→ **Problem to work on**:
Below are the records; restate all of them exactly.

→ **Provided material**:
- - -
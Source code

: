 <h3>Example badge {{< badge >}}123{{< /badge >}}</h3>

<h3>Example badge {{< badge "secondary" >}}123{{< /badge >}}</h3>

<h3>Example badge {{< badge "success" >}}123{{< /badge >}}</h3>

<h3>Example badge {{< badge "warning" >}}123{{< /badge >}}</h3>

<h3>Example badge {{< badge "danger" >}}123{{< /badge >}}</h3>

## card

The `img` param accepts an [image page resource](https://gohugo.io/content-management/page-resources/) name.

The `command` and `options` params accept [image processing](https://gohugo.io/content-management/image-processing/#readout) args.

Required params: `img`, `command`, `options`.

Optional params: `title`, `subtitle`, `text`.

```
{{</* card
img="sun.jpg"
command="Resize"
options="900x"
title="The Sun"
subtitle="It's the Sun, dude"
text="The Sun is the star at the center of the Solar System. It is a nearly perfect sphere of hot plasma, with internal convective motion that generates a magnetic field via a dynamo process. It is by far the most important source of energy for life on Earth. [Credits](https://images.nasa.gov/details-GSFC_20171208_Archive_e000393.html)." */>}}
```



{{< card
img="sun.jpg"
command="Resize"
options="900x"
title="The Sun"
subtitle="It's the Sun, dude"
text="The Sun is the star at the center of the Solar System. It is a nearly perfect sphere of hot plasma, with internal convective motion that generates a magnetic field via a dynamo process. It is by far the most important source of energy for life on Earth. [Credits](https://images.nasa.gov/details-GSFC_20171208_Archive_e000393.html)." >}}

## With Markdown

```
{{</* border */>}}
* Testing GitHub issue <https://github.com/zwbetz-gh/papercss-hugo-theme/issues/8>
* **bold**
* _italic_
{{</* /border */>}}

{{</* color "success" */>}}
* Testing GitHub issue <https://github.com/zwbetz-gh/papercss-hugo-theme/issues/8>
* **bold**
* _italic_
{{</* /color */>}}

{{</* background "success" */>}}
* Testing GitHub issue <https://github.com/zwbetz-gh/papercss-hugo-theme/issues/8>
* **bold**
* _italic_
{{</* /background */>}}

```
- - -
→ **Solved exercise**:
Source code

: <h3>Example badge {{< badge >}}123{{< /badge >}}</h3>

<h3>Example badge {{< badge "secondary" >}}123{{< /badge >}}</h3>

<h3>Example badge {{< badge "success" >}}123{{< /badge >}}</h3>

<h3>Example badge {{< badge "warning" >}}123{{< /badge >}}</h3>

<h3>Example badge {{< badge "danger" >}}123{{< /badge >}}</h3>

## card

The `img` param accepts an [image page resource](https://gohugo.io/content-management/page-resources/) name.

The `command` and `options` params accept [image processing](https://gohugo.io/content-management/image-processing/#readout) args.

Required params: `img`, `command`, `options`.

Optional params: `title`, `subtitle`, `text`.

```
{{</* card
img="sun.jpg"
command="Resize"
options="900x"
title="The Sun"
subtitle="It's the Sun, dude"
text="The Sun is the star at the center of the Solar System. It is a nearly perfect sphere of hot plasma, with internal convective motion that generates a magnetic field via a dynamo process. It is by far the most important source of energy for life on Earth. [Credits](https://images.nasa.gov/details-GSFC_20171208_Archive_e000393.html)." */>}}
```



{{< card
img="sun.jpg"
command="Resize"
options="900x"
title="The Sun"
subtitle="It's the Sun, dude"
text="The Sun is the star at the center of the Solar System. It is a nearly perfect sphere of hot plasma, with internal convective motion that generates a magnetic field via a dynamo process. It is by far the most important source of energy for life on Earth. [Credits](https://images.nasa.gov/details-GSFC_20171208_Archive_e000393.html)." >}}

## With Markdown

```
{{</* border */>}}
* Testing GitHub issue <https://github.com/zwbetz-gh/papercss-hugo-theme/issues/8>
* **bold**
* _italic_
{{</* /border */>}}

{{</* color "success" */>}}
* Testing GitHub issue <https://github.com/zwbetz-gh/papercss-hugo-theme/issues/8>
* **bold**
* _italic_
{{</* /color */>}}

{{</* background "success" */>}}
* Testing GitHub issue <https://github.com/zwbetz-gh/papercss-hugo-theme/issues/8>
* **bold**
* _italic_
{{</* /background */>}}

```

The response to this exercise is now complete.